Strict inequality versus $\leq$ inequality

Question

Suppose that I know for a real number $x$, the following inequality holds $$ -1\leq x\leq 1\tag{1} $$ Why for $n\in\mathbb{N}$, we have $$ -\frac{1}{n}\leq\frac{x}{n+2}\leq\frac{1}{n}\tag{2} $$ ?

If I divide each sides of Inequality (1) by $n+2$, then I get $$ -\frac{1}{n+2}\leq\frac{x}{n+2}\leq\frac{1}{n+2}\tag{3} $$ I also know that since $n+2>n$, then $$ \frac{1}{n+2}<\frac{1}{n} $$ So I can rewrite Inequality (3) as

$$ -\frac{1}{n}<-\frac{1}{n+2}\leq\frac{x}{n+2}\leq\frac{1}{n+2}<\frac{1}{n}\tag{4} $$ So now Inequality (4) can be written as

$$ -\frac{1}{n}<\frac{x}{n+2}<\frac{1}{n} $$ which is different from Inequality (2)!

Answer 1

$$ -\frac{1}{n}<-\frac{1}{n+2}\leq\frac{x}{n+2}\leq\frac{1}{n+2}<\frac{1}{n}\tag{4} $$

implies

$$ -\frac{1}{n}\leq\frac{x}{n+2}\leq\frac{1}{n} $$

as well.

Though your proof illustrates that equality can't be attained.

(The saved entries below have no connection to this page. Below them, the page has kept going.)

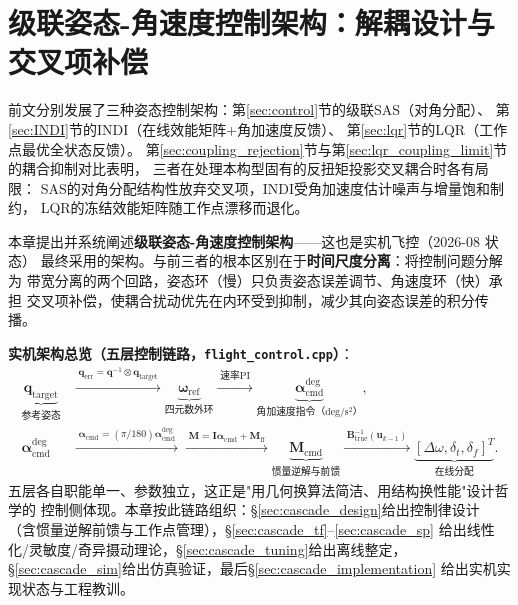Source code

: 
\section{级联姿态-角速度控制架构：解耦设计与交叉项补偿}
\label{sec:cascade_chapter}

前文分别发展了三种姿态控制架构：第\ref{sec:control}节的级联SAS（对角分配）、
第\ref{sec:INDI}节的INDI（在线效能矩阵+角加速度反馈）、
第\ref{sec:lqr}节的LQR（工作点最优全状态反馈）。
第\ref{sec:coupling_rejection}节与第\ref{sec:lqr_coupling_limit}节的耦合抑制对比表明，
三者在处理本构型固有的反扭矩投影交叉耦合时各有局限：
SAS的对角分配结构性放弃交叉项，INDI受角加速度估计噪声与增量饱和制约，
LQR的冻结效能矩阵随工作点漂移而退化。

本章提出并系统阐述\textbf{级联姿态-角速度控制架构}——这也是实机飞控（2026-08 状态）
最终采用的架构。与前三者的根本区别在于\textbf{时间尺度分离}：将控制问题分解为
带宽分离的两个回路，姿态环（慢）只负责姿态误差调节、角速度环（快）承担
交叉项补偿，使耦合扰动优先在内环受到抑制，减少其向姿态误差的积分传播。

\textbf{实机架构总览（五层控制链路，\texttt{flight\_control.cpp}）}：
\begin{equation}
\begin{aligned}
    \underbrace{\mathbf q_{\mathrm{target}}}_{\text{参考姿态}}
    &\xrightarrow{\;\mathbf q_{\mathrm{err}}=\mathbf q^{-1}\otimes\mathbf q_{\mathrm{target}}\;}
    \underbrace{\boldsymbol\omega_{\mathrm{ref}}}_{\text{四元数外环}}
    \xrightarrow{\;\text{速率PI}\;}
    \underbrace{\boldsymbol\alpha_{\mathrm{cmd}}^{\deg}}_{\text{角加速度指令（deg/s$^2$）}},\\
    \boldsymbol\alpha_{\mathrm{cmd}}^{\deg}
    &\xrightarrow{\;\boldsymbol\alpha_{\mathrm{cmd}}=(\pi/180)\boldsymbol\alpha_{\mathrm{cmd}}^{\deg}\;}
    \xrightarrow{\;\mathbf M=\mathbf I\boldsymbol\alpha_{\mathrm{cmd}}+\mathbf M_{\mathrm{ff}}\;}
    \underbrace{\mathbf M_{\mathrm{cmd}}}_{\text{惯量逆解与前馈}}
    \xrightarrow{\;\mathbf B_{\mathrm{true}}^{-1}(\mathbf u_{k-1})\;}
    \underbrace{[\Delta\omega,\delta_t,\delta_f]^T}_{\text{在线分配}} .
\end{aligned}
    \label{eq:cascade_chain}
\end{equation}
五层各自职能单一、参数独立，这正是"用几何换算法简洁、用结构换性能"设计哲学的
控制侧体现。本章按此链路组织：§\ref{sec:cascade_design}给出控制律设计
（含惯量逆解前馈与工作点管理），§\ref{sec:cascade_tf}--\ref{sec:cascade_sp}
给出线性化/灵敏度/奇异摄动理论，§\ref{sec:cascade_tuning}给出离线整定，
§\ref{sec:cascade_sim}给出仿真验证，最后§\ref{sec:cascade_implementation}
给出实机实现状态与工程教训。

It's like there is nothing wrong with writing $2 \le 10$ though we know that $2 < 10$.

Answer 2

If $a< b$ is true, $a\le b$ is also true.

Answer 3

$-1\leq x\leq 1$ is the same as saying that $|x|\leq 1$. Since $0<\frac{n}{n+2}<1$ for $n\in\mathbb{N}$ it follows that $$|x|\frac{n}{n+2}\leq 1\tag{1}$$

$(1)$ is the same as saying that $$-1\leq\frac{xn}{n+2}\leq 1$$ which again, dividing by $n$, is the same as $$-\frac{1}{n}\leq\frac{x}{n+2}\leq\frac{1}{n}$$

Answer 4

The steps that you have taken above are correct and in fact you have proved a stronger statement than was requested.

A final step to finish your answer would be

$$-\frac{1}{n}<\frac{x}{n+2}<\frac{1}{n}\tag{5}$$

Which implies

$$-\frac{1}{n}\le\frac{x}{n+2}\le\frac{1}{n}\tag{6}$$